Levi’s, Marks & Spencer join zero deforestation campaign
A group of 25 major companies including Levi Strauss & Co., Marks & Spencer, Portico Brands and ASOS have joined a new campaign to ensure their fabric sourcing doesn’t contribute to deforestation.
The Fashion Loved by Forests campaign has been launched by the non-profit Canadian forest conservation group Canopy, which specialises in deforestation-free material in fashion industries.
Cellulosic fabrics including rayon, viscose, modal and lyocell are sourced from forests and research conducted by Canopy has found that endangered forests are increasingly being used to source the material.
The initiative sparked a lot of interest after announcing the involvement of EcoPlanet Bamboo, a certified bamboo plantation.
Vice President of Sustainability for Levi Strauss & Co., Michael Kobori says “We look forward to working with other apparel companies, as well as with our suppliers and Canopy to increase transparency and traceability in our supply chain and ensure that the world’s ancient and endangered forests are not used to make our products.”
As part of the campaign, more than 25 brands, retailers and designers, representing more than US$75 billion in annual sales have committed to eliminate their use of fabrics that contain endangered forest fiber.
They will also engage suppliers to move away from any endangered forest sourcing, develop long-term conservation solutions and alternative fabric options that are more sustainable such as recycled fabrics or non-wood fibers like straw.
Nicole Rycroft, Executive Director of Canopy, said: “The largest and most iconic clothing brands on earth are sending clear signals that are growing in strength and conviction: no more ancient and endangered forest fiber in our fashions. Systemic change in fiber sourcing is becoming unavoidable.”

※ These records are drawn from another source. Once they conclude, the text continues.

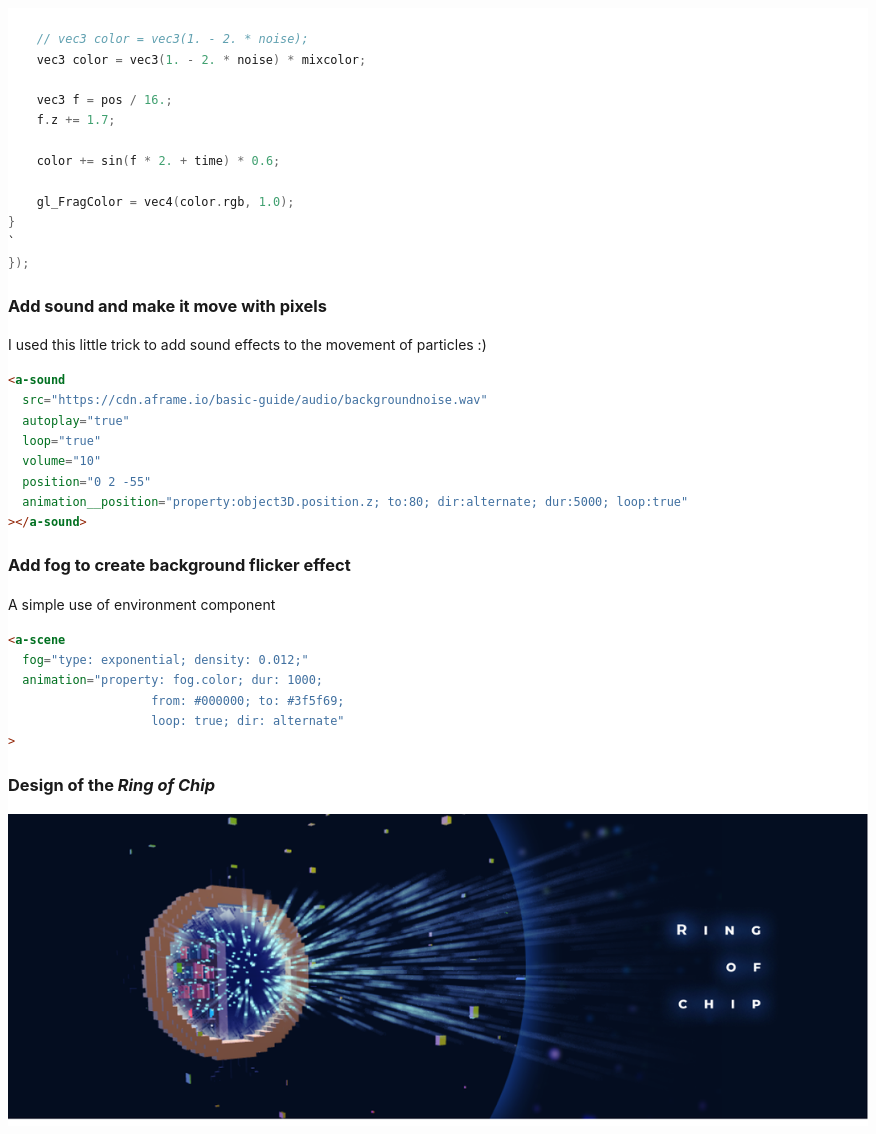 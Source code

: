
 ```C
    
    // vec3 color = vec3(1. - 2. * noise);
    vec3 color = vec3(1. - 2. * noise) * mixcolor;
    
    vec3 f = pos / 16.;
    f.z += 1.7;
    
    color += sin(f * 2. + time) * 0.6;
    
    gl_FragColor = vec4(color.rgb, 1.0);
}
`
});
```



### Add sound and make it move with pixels

I used this little trick to add sound effects to the movement of particles :)

```HTML
<a-sound
  src="https://cdn.aframe.io/basic-guide/audio/backgroundnoise.wav"
  autoplay="true"
  loop="true"
  volume="10"
  position="0 2 -55"
  animation__position="property:object3D.position.z; to:80; dir:alternate; dur:5000; loop:true"
></a-sound>
```



### Add fog to create background flicker effect

A simple use of environment component

```HTML
<a-scene
  fog="type: exponential; density: 0.012;"
  animation="property: fog.color; dur: 1000;
                    from: #000000; to: #3f5f69;
                    loop: true; dir: alternate"
>
```



### Design of the *Ring of Chip* 

![](image/Ring%20Of%20Chip.png) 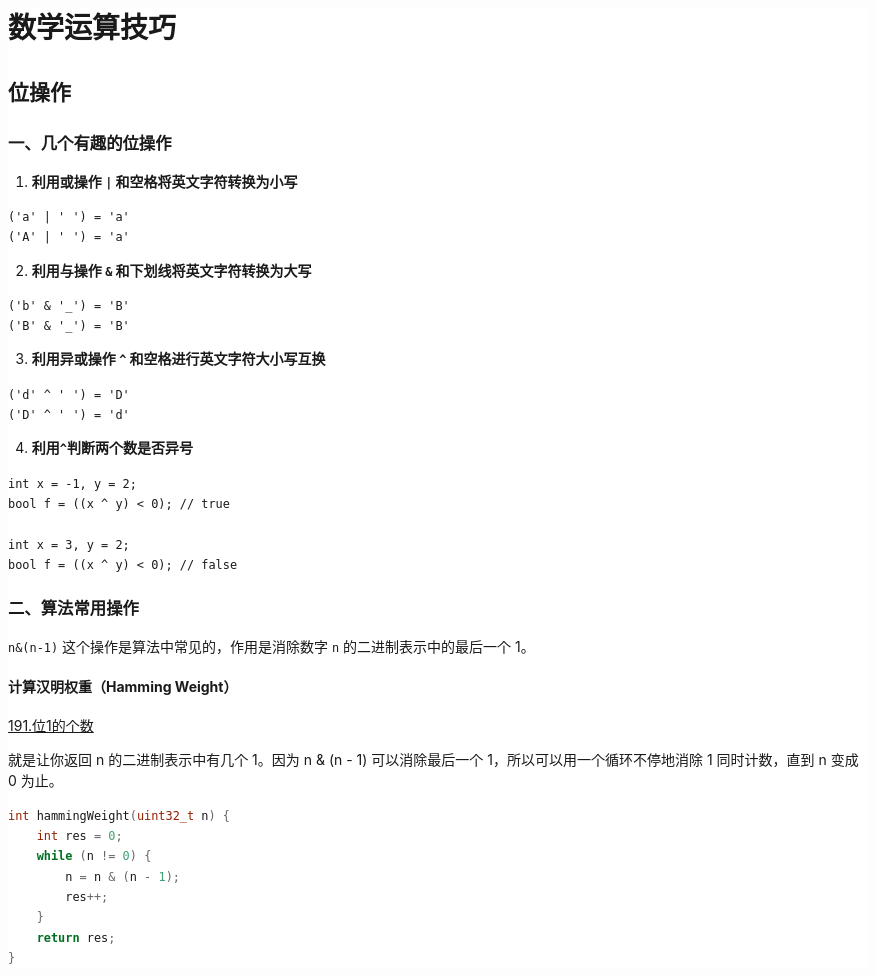 # 数学运算技巧

## 位操作

### 一、几个有趣的位操作

1. **利用或操作 `|` 和空格将英文字符转换为小写**

```
('a' | ' ') = 'a'
('A' | ' ') = 'a'
```

2. **利用与操作 `&` 和下划线将英文字符转换为大写**

```
('b' & '_') = 'B'
('B' & '_') = 'B'
```

3. **利用异或操作 `^` 和空格进行英文字符大小写互换**

```
('d' ^ ' ') = 'D'
('D' ^ ' ') = 'd'
```

4. **利用`^`判断两个数是否异号**

```
int x = -1, y = 2;
bool f = ((x ^ y) < 0); // true

int x = 3, y = 2;
bool f = ((x ^ y) < 0); // false
```

### 二、算法常用操作

`n&(n-1)` 这个操作是算法中常见的，作用是消除数字 `n` 的二进制表示中的最后一个 1。

#### **计算汉明权重（Hamming Weight）**

[191.位1的个数](https://leetcode-cn.com/problems/number-of-1-bits)

就是让你返回 n 的二进制表示中有几个 1。因为 n & (n - 1) 可以消除最后一个 1，所以可以用一个循环不停地消除 1 同时计数，直到 n 变成 0 为止。

```c
int hammingWeight(uint32_t n) {
    int res = 0;
    while (n != 0) {
        n = n & (n - 1);
        res++;
    }
    return res;
}
```

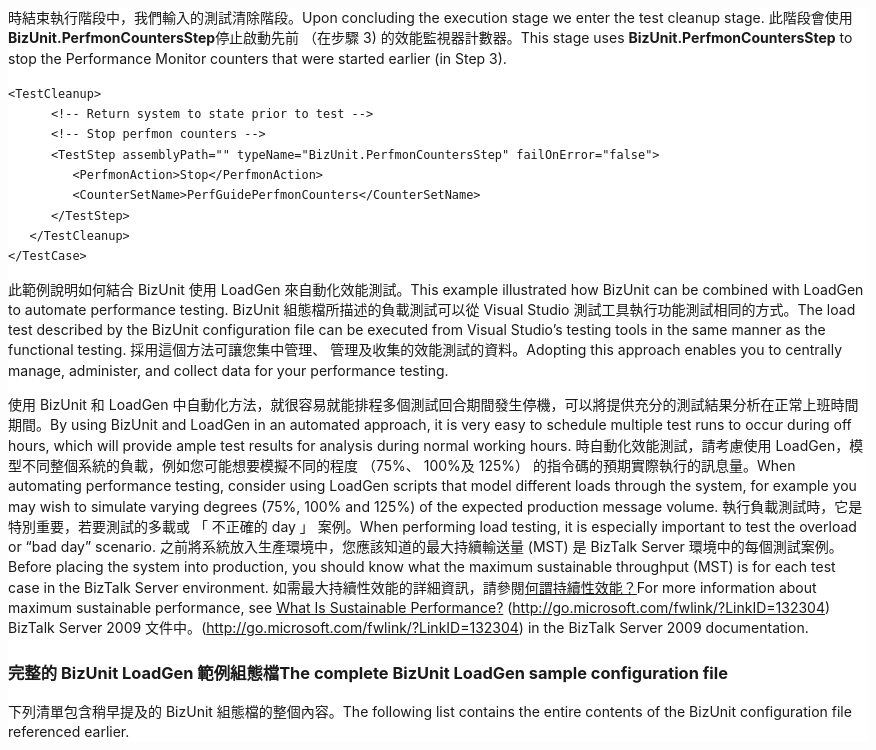  <span data-ttu-id="1151d-216">時結束執行階段中，我們輸入的測試清除階段。</span><span class="sxs-lookup"><span data-stu-id="1151d-216">Upon concluding the execution stage we enter the test cleanup stage.</span></span> <span data-ttu-id="1151d-217">此階段會使用**BizUnit.PerfmonCountersStep**停止啟動先前 （在步驟 3) 的效能監視器計數器。</span><span class="sxs-lookup"><span data-stu-id="1151d-217">This stage uses **BizUnit.PerfmonCountersStep** to stop the Performance Monitor counters that were started earlier (in Step 3).</span></span>  
  
```  
<TestCleanup>  
      <!-- Return system to state prior to test -->  
      <!-- Stop perfmon counters -->  
      <TestStep assemblyPath="" typeName="BizUnit.PerfmonCountersStep" failOnError="false">  
         <PerfmonAction>Stop</PerfmonAction>  
         <CounterSetName>PerfGuidePerfmonCounters</CounterSetName>  
      </TestStep>  
   </TestCleanup>  
</TestCase>  
```  
  
 <span data-ttu-id="1151d-218">此範例說明如何結合 BizUnit 使用 LoadGen 來自動化效能測試。</span><span class="sxs-lookup"><span data-stu-id="1151d-218">This example illustrated how BizUnit can be combined with LoadGen to automate performance testing.</span></span> <span data-ttu-id="1151d-219">BizUnit 組態檔所描述的負載測試可以從 Visual Studio 測試工具執行功能測試相同的方式。</span><span class="sxs-lookup"><span data-stu-id="1151d-219">The load test described by the BizUnit configuration file can be executed from Visual Studio’s testing tools in the same manner as the functional testing.</span></span> <span data-ttu-id="1151d-220">採用這個方法可讓您集中管理、 管理及收集的效能測試的資料。</span><span class="sxs-lookup"><span data-stu-id="1151d-220">Adopting this approach enables you to centrally manage, administer, and collect data for your performance testing.</span></span>  
  
 <span data-ttu-id="1151d-221">使用 BizUnit 和 LoadGen 中自動化方法，就很容易就能排程多個測試回合期間發生停機，可以將提供充分的測試結果分析在正常上班時間期間。</span><span class="sxs-lookup"><span data-stu-id="1151d-221">By using BizUnit and LoadGen in an automated approach, it is very easy to schedule multiple test runs to occur during off hours, which will provide ample test results for analysis during normal working hours.</span></span> <span data-ttu-id="1151d-222">時自動化效能測試，請考慮使用 LoadGen，模型不同整個系統的負載，例如您可能想要模擬不同的程度 （75%、 100%及 125%） 的指令碼的預期實際執行的訊息量。</span><span class="sxs-lookup"><span data-stu-id="1151d-222">When automating performance testing, consider using LoadGen scripts that model different loads through the system, for example you may wish to simulate varying degrees (75%, 100% and 125%) of the expected production message volume.</span></span> <span data-ttu-id="1151d-223">執行負載測試時，它是特別重要，若要測試的多載或 「 不正確的 day 」 案例。</span><span class="sxs-lookup"><span data-stu-id="1151d-223">When performing load testing, it is especially important to test the overload or “bad day” scenario.</span></span> <span data-ttu-id="1151d-224">之前將系統放入生產環境中，您應該知道的最大持續輸送量 (MST) 是 BizTalk Server 環境中的每個測試案例。</span><span class="sxs-lookup"><span data-stu-id="1151d-224">Before placing the system into production, you should know what the maximum sustainable throughput (MST) is for each test case in the BizTalk Server environment.</span></span> <span data-ttu-id="1151d-225">如需最大持續性效能的詳細資訊，請參閱[何謂持續性效能？](http://go.microsoft.com/fwlink/?LinkID=132304)</span><span class="sxs-lookup"><span data-stu-id="1151d-225">For more information about maximum sustainable performance, see [What Is Sustainable Performance?](http://go.microsoft.com/fwlink/?LinkID=132304)</span></span> <span data-ttu-id="1151d-226">(http://go.microsoft.com/fwlink/?LinkID=132304) BizTalk Server 2009 文件中。</span><span class="sxs-lookup"><span data-stu-id="1151d-226">(http://go.microsoft.com/fwlink/?LinkID=132304) in the BizTalk Server 2009 documentation.</span></span>  
  
### <a name="the-complete-bizunit-loadgen-sample-configuration-file"></a><span data-ttu-id="1151d-227">完整的 BizUnit LoadGen 範例組態檔</span><span class="sxs-lookup"><span data-stu-id="1151d-227">The complete BizUnit LoadGen sample configuration file</span></span>  
 <span data-ttu-id="1151d-228">下列清單包含稍早提及的 BizUnit 組態檔的整個內容。</span><span class="sxs-lookup"><span data-stu-id="1151d-228">The following list contains the entire contents of the BizUnit configuration file referenced earlier.</span></span>  
   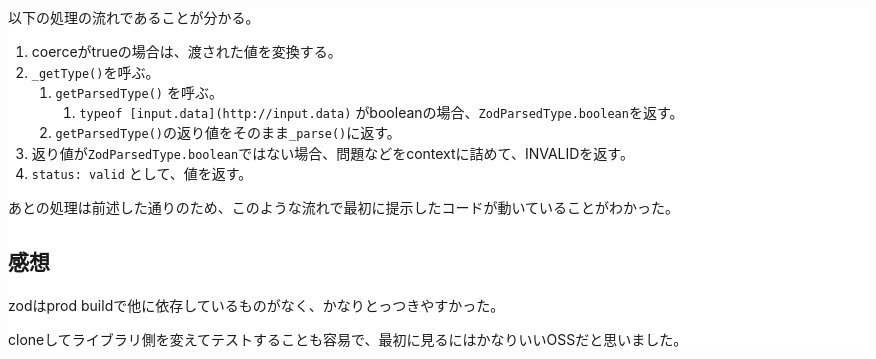 以下の処理の流れであることが分かる。

1. coerceがtrueの場合は、渡された値を変換する。
2. `_getType()`を呼ぶ。
    1. `getParsedType()` を呼ぶ。
        1. `typeof [input.data](http://input.data)` がbooleanの場合、`ZodParsedType.boolean`を返す。
    2. `getParsedType()`の返り値をそのまま`_parse()`に返す。
3. 返り値が`ZodParsedType.boolean`ではない場合、問題などをcontextに詰めて、INVALIDを返す。
4. `status: valid` として、値を返す。

あとの処理は前述した通りのため、このような流れで最初に提示したコードが動いていることがわかった。

## 感想

zodはprod buildで他に依存しているものがなく、かなりとっつきやすかった。

cloneしてライブラリ側を変えてテストすることも容易で、最初に見るにはかなりいいOSSだと思いました。
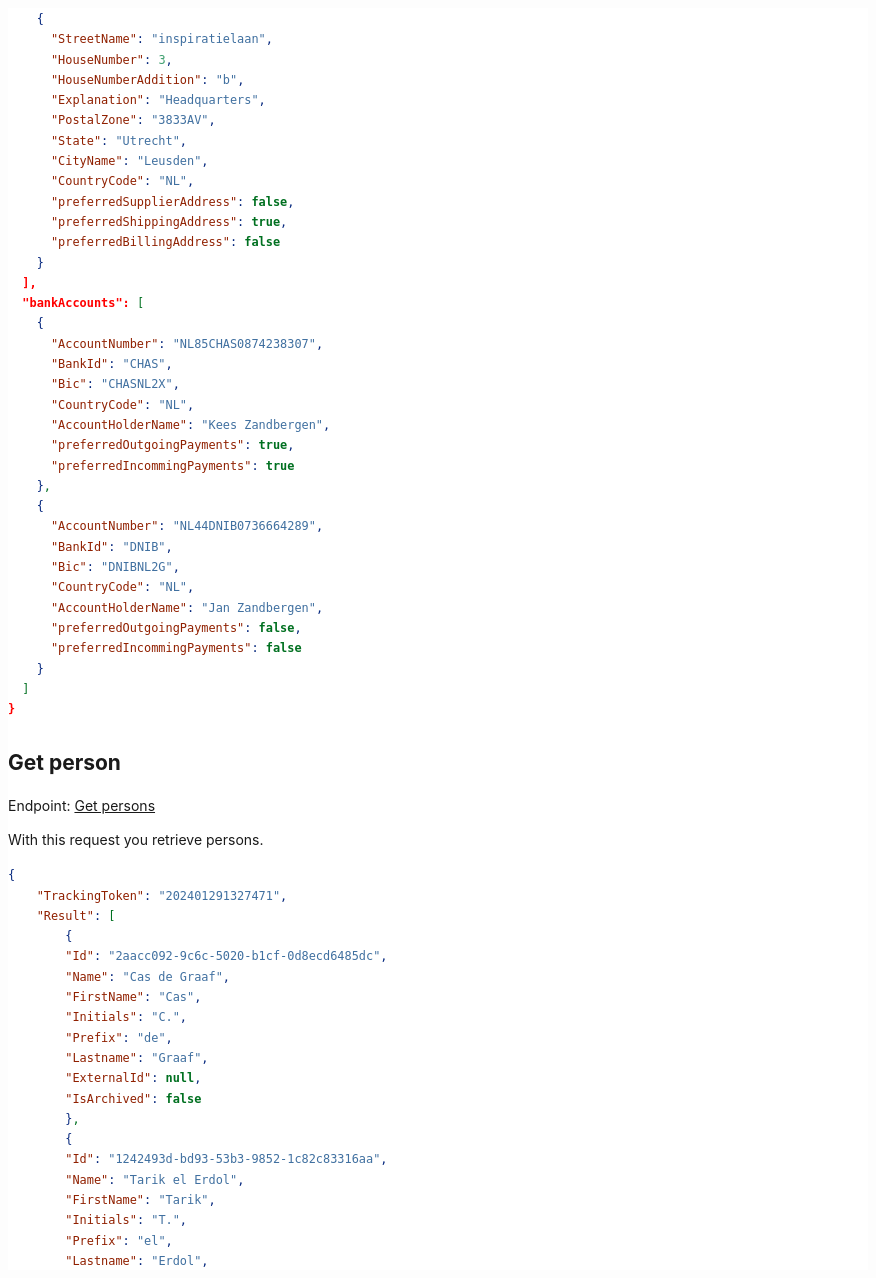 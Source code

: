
 ```json Example organisation
    {
      "StreetName": "inspiratielaan",
      "HouseNumber": 3,
      "HouseNumberAddition": "b",
      "Explanation": "Headquarters",  
      "PostalZone": "3833AV",
      "State": "Utrecht",
      "CityName": "Leusden",
      "CountryCode": "NL",
      "preferredSupplierAddress": false,
      "preferredShippingAddress": true,
      "preferredBillingAddress": false
    }
  ],
  "bankAccounts": [
    {
      "AccountNumber": "NL85CHAS0874238307",
      "BankId": "CHAS",
      "Bic": "CHASNL2X",
      "CountryCode": "NL",
      "AccountHolderName": "Kees Zandbergen",
      "preferredOutgoingPayments": true,
      "preferredIncommingPayments": true
    },
    {
      "AccountNumber": "NL44DNIB0736664289",
      "BankId": "DNIB",
      "Bic": "DNIBNL2G",
      "CountryCode": "NL",
      "AccountHolderName": "Jan Zandbergen",
      "preferredOutgoingPayments": false,
      "preferredIncommingPayments": false
    }
  ]
}
```

## Get person

Endpoint: [Get persons](../../api-specs/sb/en/latest#get-/api/persons)

With this request you retrieve persons.

```json Result
{
    "TrackingToken": "202401291327471",
    "Result": [
        {
        "Id": "2aacc092-9c6c-5020-b1cf-0d8ecd6485dc",
        "Name": "Cas de Graaf",
        "FirstName": "Cas",
        "Initials": "C.", 
        "Prefix": "de",
        "Lastname": "Graaf",
        "ExternalId": null,
        "IsArchived": false
        },
        {
        "Id": "1242493d-bd93-53b3-9852-1c82c83316aa",
        "Name": "Tarik el Erdol",
        "FirstName": "Tarik",
        "Initials": "T.",
        "Prefix": "el",
        "Lastname": "Erdol", 
``` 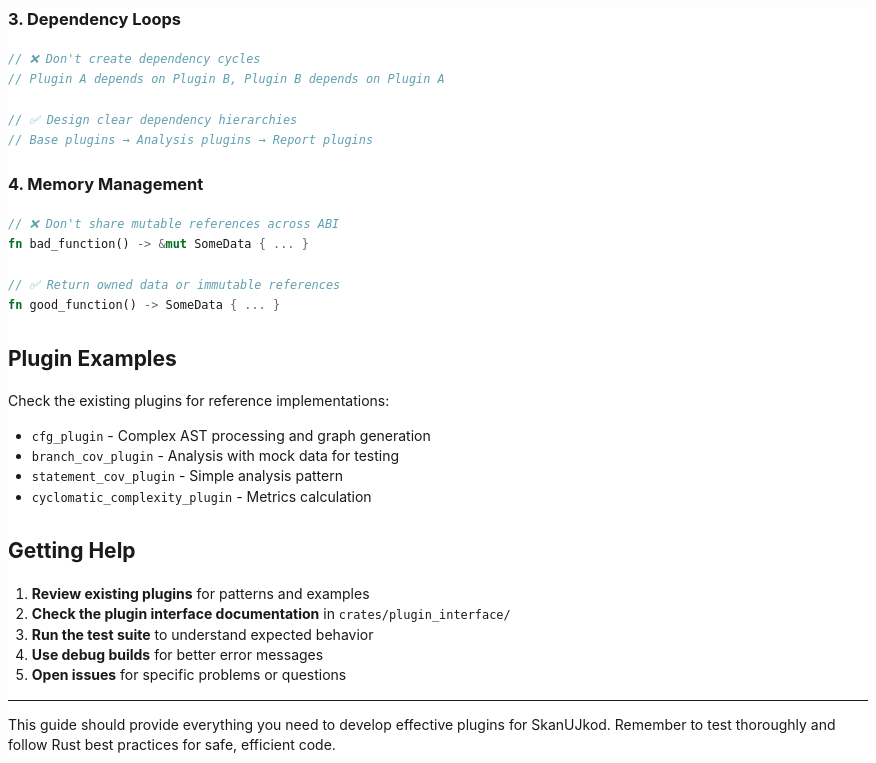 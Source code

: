 ### 3. Dependency Loops
```rust
// ❌ Don't create dependency cycles
// Plugin A depends on Plugin B, Plugin B depends on Plugin A

// ✅ Design clear dependency hierarchies
// Base plugins → Analysis plugins → Report plugins
```

### 4. Memory Management
```rust
// ❌ Don't share mutable references across ABI
fn bad_function() -> &mut SomeData { ... }

// ✅ Return owned data or immutable references
fn good_function() -> SomeData { ... }
```

## Plugin Examples

Check the existing plugins for reference implementations:
- `cfg_plugin` - Complex AST processing and graph generation
- `branch_cov_plugin` - Analysis with mock data for testing
- `statement_cov_plugin` - Simple analysis pattern
- `cyclomatic_complexity_plugin` - Metrics calculation

## Getting Help

1. **Review existing plugins** for patterns and examples
2. **Check the plugin interface documentation** in `crates/plugin_interface/`
3. **Run the test suite** to understand expected behavior
4. **Use debug builds** for better error messages
5. **Open issues** for specific problems or questions

---

This guide should provide everything you need to develop effective plugins for SkanUJkod. Remember to test thoroughly and follow Rust best practices for safe, efficient code.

Michael Kobori, Vice President of Sustainability for Levi Strauss & Co., said: “Building on our long-standing commitment to sustainability, Levi Strauss & Co. is joining this effort to address the sustainable sourcing of forest-based fabrics. We look forward to working with other apparel companies, as well as with our suppliers and Canopy, to increase transparency and traceability in our supply chain and ensure that the world’s ancient and endangered forests are not used to make our products.”
Fiona Wheatley, Sustainable Development Manager at Marks & Spencer, said: “We’re embracing the vision and are ready to work with our peers to create real change on the ground to ensure a bright future for threatened forests. This is an important initiative for the fashion industry. If we act now we can eradicate deforestation from the supply chains of man-made fibers”.